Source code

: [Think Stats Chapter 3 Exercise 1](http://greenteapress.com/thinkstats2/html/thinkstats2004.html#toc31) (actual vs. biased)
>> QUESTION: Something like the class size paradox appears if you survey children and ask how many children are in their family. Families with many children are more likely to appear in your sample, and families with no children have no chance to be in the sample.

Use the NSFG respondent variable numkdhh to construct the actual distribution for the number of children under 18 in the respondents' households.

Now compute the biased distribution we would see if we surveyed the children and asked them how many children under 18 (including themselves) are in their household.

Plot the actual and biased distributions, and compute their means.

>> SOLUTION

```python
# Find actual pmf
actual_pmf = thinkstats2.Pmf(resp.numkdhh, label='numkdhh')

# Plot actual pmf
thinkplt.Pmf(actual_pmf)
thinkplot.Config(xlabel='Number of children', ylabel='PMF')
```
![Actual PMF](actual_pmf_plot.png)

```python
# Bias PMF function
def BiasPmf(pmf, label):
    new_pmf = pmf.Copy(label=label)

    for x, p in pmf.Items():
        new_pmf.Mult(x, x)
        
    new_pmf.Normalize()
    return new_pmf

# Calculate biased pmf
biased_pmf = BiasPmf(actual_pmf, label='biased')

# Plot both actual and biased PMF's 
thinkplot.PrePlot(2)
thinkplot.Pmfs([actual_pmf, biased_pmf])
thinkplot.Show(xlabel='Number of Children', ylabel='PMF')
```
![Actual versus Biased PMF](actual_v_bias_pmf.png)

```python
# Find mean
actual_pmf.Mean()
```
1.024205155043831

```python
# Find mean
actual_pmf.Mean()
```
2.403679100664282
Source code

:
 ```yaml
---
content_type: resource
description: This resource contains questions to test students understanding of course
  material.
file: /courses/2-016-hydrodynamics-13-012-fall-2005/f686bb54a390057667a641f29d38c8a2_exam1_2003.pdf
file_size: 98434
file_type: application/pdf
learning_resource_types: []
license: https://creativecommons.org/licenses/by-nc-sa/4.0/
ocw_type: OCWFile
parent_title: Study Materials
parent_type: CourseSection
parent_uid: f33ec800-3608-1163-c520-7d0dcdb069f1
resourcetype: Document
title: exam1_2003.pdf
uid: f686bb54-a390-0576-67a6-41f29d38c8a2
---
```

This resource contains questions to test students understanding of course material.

INSTRUCTIONS TO FOLLOW
Copy all lines from the data above that contain the word "compute".

YOUR RESPONSE
Now compute the biased distribution we would see if we surveyed the children and asked them how many children under 18 (including themselves) are in their household.
Plot the actual and biased distributions, and compute their means.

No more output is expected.